**Task description**. Repeat every record below exactly as written.

(Collected data)
--*--

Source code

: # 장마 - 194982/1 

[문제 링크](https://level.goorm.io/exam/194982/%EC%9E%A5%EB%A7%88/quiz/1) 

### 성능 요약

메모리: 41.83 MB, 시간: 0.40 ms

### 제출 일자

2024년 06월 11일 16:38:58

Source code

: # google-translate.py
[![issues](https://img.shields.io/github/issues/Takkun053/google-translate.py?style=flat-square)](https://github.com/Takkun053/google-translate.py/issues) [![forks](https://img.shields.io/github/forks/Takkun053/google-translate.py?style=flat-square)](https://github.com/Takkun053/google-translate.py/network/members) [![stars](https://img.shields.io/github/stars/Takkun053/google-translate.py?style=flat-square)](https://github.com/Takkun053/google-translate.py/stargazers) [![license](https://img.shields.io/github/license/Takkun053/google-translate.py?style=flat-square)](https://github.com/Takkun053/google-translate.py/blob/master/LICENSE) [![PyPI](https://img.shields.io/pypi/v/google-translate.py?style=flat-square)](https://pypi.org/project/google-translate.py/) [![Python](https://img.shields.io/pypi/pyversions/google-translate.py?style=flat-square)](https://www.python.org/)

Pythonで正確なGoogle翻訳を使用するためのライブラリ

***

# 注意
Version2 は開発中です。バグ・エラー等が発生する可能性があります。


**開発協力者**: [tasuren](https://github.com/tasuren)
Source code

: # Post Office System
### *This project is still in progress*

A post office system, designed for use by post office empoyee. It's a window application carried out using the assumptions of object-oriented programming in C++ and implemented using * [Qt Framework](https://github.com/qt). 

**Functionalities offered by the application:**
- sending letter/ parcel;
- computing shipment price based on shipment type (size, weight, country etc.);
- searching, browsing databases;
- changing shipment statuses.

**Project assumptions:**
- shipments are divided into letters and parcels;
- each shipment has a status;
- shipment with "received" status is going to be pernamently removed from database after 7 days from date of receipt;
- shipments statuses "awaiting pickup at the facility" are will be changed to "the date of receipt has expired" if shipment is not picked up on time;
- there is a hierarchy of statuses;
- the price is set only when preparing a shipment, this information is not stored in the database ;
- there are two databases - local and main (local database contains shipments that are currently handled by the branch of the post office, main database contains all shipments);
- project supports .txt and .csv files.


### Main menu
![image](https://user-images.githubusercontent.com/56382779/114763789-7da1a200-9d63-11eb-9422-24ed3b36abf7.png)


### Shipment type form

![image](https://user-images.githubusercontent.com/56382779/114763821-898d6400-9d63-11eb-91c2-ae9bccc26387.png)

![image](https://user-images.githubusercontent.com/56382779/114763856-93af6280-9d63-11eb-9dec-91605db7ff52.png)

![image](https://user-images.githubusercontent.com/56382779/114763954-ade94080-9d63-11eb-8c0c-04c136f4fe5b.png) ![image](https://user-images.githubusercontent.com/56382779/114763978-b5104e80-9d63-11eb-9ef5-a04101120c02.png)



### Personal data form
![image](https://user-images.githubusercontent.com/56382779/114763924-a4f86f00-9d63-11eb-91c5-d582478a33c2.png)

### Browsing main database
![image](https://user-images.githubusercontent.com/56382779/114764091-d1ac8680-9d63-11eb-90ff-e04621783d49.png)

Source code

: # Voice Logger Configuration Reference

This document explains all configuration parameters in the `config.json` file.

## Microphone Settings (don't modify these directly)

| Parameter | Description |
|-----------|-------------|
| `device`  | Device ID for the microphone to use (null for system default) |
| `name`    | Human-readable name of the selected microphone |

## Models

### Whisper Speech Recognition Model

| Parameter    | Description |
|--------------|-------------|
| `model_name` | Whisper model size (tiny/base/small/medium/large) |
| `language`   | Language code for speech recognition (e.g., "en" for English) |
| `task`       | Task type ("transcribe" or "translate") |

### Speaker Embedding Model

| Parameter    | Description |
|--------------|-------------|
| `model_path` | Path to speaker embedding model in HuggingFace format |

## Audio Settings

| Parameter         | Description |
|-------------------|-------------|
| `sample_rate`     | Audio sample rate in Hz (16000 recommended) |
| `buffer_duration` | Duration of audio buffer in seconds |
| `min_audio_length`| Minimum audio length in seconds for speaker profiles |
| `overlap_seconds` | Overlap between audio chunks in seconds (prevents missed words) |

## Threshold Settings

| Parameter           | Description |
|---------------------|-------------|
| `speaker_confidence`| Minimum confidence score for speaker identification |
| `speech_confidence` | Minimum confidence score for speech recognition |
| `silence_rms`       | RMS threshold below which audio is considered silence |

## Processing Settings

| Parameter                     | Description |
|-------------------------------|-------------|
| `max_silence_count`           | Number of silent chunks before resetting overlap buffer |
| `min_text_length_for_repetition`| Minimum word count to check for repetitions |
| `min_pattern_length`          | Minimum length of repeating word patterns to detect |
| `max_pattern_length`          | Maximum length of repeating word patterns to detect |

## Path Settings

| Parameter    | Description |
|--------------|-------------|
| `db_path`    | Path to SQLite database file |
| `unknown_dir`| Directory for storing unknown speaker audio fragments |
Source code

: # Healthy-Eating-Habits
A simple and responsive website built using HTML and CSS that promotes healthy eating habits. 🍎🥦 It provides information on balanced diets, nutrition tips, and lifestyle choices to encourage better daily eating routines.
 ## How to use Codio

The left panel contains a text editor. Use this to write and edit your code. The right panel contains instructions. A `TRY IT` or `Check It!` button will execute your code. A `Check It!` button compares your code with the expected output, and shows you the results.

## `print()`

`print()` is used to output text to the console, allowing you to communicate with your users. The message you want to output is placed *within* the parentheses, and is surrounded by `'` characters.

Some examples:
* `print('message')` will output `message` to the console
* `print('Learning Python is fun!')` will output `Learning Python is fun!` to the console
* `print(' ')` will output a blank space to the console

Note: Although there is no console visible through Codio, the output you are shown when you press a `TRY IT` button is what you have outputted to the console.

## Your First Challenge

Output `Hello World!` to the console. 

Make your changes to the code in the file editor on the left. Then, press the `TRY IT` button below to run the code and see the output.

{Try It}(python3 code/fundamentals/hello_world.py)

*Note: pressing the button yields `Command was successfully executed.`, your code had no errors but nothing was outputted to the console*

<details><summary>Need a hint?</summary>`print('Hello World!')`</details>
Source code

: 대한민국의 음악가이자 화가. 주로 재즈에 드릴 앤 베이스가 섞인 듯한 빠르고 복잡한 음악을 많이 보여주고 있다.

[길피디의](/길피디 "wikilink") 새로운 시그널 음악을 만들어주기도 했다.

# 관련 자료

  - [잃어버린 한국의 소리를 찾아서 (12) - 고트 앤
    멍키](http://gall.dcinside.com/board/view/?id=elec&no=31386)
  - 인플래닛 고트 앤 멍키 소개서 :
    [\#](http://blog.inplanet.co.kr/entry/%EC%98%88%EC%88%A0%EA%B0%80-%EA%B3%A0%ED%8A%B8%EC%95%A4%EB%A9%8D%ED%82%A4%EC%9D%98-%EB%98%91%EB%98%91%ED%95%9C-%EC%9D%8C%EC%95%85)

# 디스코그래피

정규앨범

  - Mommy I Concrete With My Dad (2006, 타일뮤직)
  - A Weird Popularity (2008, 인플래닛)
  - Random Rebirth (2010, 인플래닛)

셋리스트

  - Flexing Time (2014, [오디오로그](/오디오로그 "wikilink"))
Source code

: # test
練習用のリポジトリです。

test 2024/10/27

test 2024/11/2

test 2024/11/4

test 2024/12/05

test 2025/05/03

--*--

**Response for this exercise**.
Source code

: # 장마 - 194982/1 

[문제 링크](https://level.goorm.io/exam/194982/%EC%9E%A5%EB%A7%88/quiz/1) 

### 성능 요약

메모리: 41.83 MB, 시간: 0.40 ms

### 제출 일자

2024년 06월 11일 16:38:58

Source code

: # google-translate.py
[![issues](https://img.shields.io/github/issues/Takkun053/google-translate.py?style=flat-square)](https://github.com/Takkun053/google-translate.py/issues) [![forks](https://img.shields.io/github/forks/Takkun053/google-translate.py?style=flat-square)](https://github.com/Takkun053/google-translate.py/network/members) [![stars](https://img.shields.io/github/stars/Takkun053/google-translate.py?style=flat-square)](https://github.com/Takkun053/google-translate.py/stargazers) [![license](https://img.shields.io/github/license/Takkun053/google-translate.py?style=flat-square)](https://github.com/Takkun053/google-translate.py/blob/master/LICENSE) [![PyPI](https://img.shields.io/pypi/v/google-translate.py?style=flat-square)](https://pypi.org/project/google-translate.py/) [![Python](https://img.shields.io/pypi/pyversions/google-translate.py?style=flat-square)](https://www.python.org/)

Pythonで正確なGoogle翻訳を使用するためのライブラリ

***

# 注意
Version2 は開発中です。バグ・エラー等が発生する可能性があります。


**開発協力者**: [tasuren](https://github.com/tasuren)
Source code

: # Post Office System
### *This project is still in progress*

A post office system, designed for use by post office empoyee. It's a window application carried out using the assumptions of object-oriented programming in C++ and implemented using * [Qt Framework](https://github.com/qt). 

**Functionalities offered by the application:**
- sending letter/ parcel;
- computing shipment price based on shipment type (size, weight, country etc.);
- searching, browsing databases;
- changing shipment statuses.

**Project assumptions:**
- shipments are divided into letters and parcels;
- each shipment has a status;
- shipment with "received" status is going to be pernamently removed from database after 7 days from date of receipt;
- shipments statuses "awaiting pickup at the facility" are will be changed to "the date of receipt has expired" if shipment is not picked up on time;
- there is a hierarchy of statuses;
- the price is set only when preparing a shipment, this information is not stored in the database ;
- there are two databases - local and main (local database contains shipments that are currently handled by the branch of the post office, main database contains all shipments);
- project supports .txt and .csv files.


### Main menu
![image](https://user-images.githubusercontent.com/56382779/114763789-7da1a200-9d63-11eb-9422-24ed3b36abf7.png)


### Shipment type form

![image](https://user-images.githubusercontent.com/56382779/114763821-898d6400-9d63-11eb-91c2-ae9bccc26387.png)

![image](https://user-images.githubusercontent.com/56382779/114763856-93af6280-9d63-11eb-9dec-91605db7ff52.png)

![image](https://user-images.githubusercontent.com/56382779/114763954-ade94080-9d63-11eb-8c0c-04c136f4fe5b.png) ![image](https://user-images.githubusercontent.com/56382779/114763978-b5104e80-9d63-11eb-9ef5-a04101120c02.png)



### Personal data form
![image](https://user-images.githubusercontent.com/56382779/114763924-a4f86f00-9d63-11eb-91c5-d582478a33c2.png)

### Browsing main database
![image](https://user-images.githubusercontent.com/56382779/114764091-d1ac8680-9d63-11eb-90ff-e04621783d49.png)

Source code

: # Voice Logger Configuration Reference

This document explains all configuration parameters in the `config.json` file.

## Microphone Settings (don't modify these directly)

| Parameter | Description |
|-----------|-------------|
| `device`  | Device ID for the microphone to use (null for system default) |
| `name`    | Human-readable name of the selected microphone |

## Models

### Whisper Speech Recognition Model

| Parameter    | Description |
|--------------|-------------|
| `model_name` | Whisper model size (tiny/base/small/medium/large) |
| `language`   | Language code for speech recognition (e.g., "en" for English) |
| `task`       | Task type ("transcribe" or "translate") |

### Speaker Embedding Model

| Parameter    | Description |
|--------------|-------------|
| `model_path` | Path to speaker embedding model in HuggingFace format |

## Audio Settings

| Parameter         | Description |
|-------------------|-------------|
| `sample_rate`     | Audio sample rate in Hz (16000 recommended) |
| `buffer_duration` | Duration of audio buffer in seconds |
| `min_audio_length`| Minimum audio length in seconds for speaker profiles |
| `overlap_seconds` | Overlap between audio chunks in seconds (prevents missed words) |

## Threshold Settings

| Parameter           | Description |
|---------------------|-------------|
| `speaker_confidence`| Minimum confidence score for speaker identification |
| `speech_confidence` | Minimum confidence score for speech recognition |
| `silence_rms`       | RMS threshold below which audio is considered silence |

## Processing Settings

| Parameter                     | Description |
|-------------------------------|-------------|
| `max_silence_count`           | Number of silent chunks before resetting overlap buffer |
| `min_text_length_for_repetition`| Minimum word count to check for repetitions |
| `min_pattern_length`          | Minimum length of repeating word patterns to detect |
| `max_pattern_length`          | Maximum length of repeating word patterns to detect |

## Path Settings

| Parameter    | Description |
|--------------|-------------|
| `db_path`    | Path to SQLite database file |
| `unknown_dir`| Directory for storing unknown speaker audio fragments |
Source code

: # Healthy-Eating-Habits
A simple and responsive website built using HTML and CSS that promotes healthy eating habits. 🍎🥦 It provides information on balanced diets, nutrition tips, and lifestyle choices to encourage better daily eating routines.
 ## How to use Codio

The left panel contains a text editor. Use this to write and edit your code. The right panel contains instructions. A `TRY IT` or `Check It!` button will execute your code. A `Check It!` button compares your code with the expected output, and shows you the results.

## `print()`

`print()` is used to output text to the console, allowing you to communicate with your users. The message you want to output is placed *within* the parentheses, and is surrounded by `'` characters.

Some examples:
* `print('message')` will output `message` to the console
* `print('Learning Python is fun!')` will output `Learning Python is fun!` to the console
* `print(' ')` will output a blank space to the console

Note: Although there is no console visible through Codio, the output you are shown when you press a `TRY IT` button is what you have outputted to the console.

## Your First Challenge

Output `Hello World!` to the console. 

Make your changes to the code in the file editor on the left. Then, press the `TRY IT` button below to run the code and see the output.

{Try It}(python3 code/fundamentals/hello_world.py)

*Note: pressing the button yields `Command was successfully executed.`, your code had no errors but nothing was outputted to the console*

<details><summary>Need a hint?</summary>`print('Hello World!')`</details>
Source code

: 대한민국의 음악가이자 화가. 주로 재즈에 드릴 앤 베이스가 섞인 듯한 빠르고 복잡한 음악을 많이 보여주고 있다.

[길피디의](/길피디 "wikilink") 새로운 시그널 음악을 만들어주기도 했다.

# 관련 자료

  - [잃어버린 한국의 소리를 찾아서 (12) - 고트 앤
    멍키](http://gall.dcinside.com/board/view/?id=elec&no=31386)
  - 인플래닛 고트 앤 멍키 소개서 :
    [\#](http://blog.inplanet.co.kr/entry/%EC%98%88%EC%88%A0%EA%B0%80-%EA%B3%A0%ED%8A%B8%EC%95%A4%EB%A9%8D%ED%82%A4%EC%9D%98-%EB%98%91%EB%98%91%ED%95%9C-%EC%9D%8C%EC%95%85)

# 디스코그래피

정규앨범

  - Mommy I Concrete With My Dad (2006, 타일뮤직)
  - A Weird Popularity (2008, 인플래닛)
  - Random Rebirth (2010, 인플래닛)

셋리스트

  - Flexing Time (2014, [오디오로그](/오디오로그 "wikilink"))
Source code

: # test
練習用のリポジトリです。

test 2024/10/27

test 2024/11/2

test 2024/11/4

test 2024/12/05

test 2025/05/03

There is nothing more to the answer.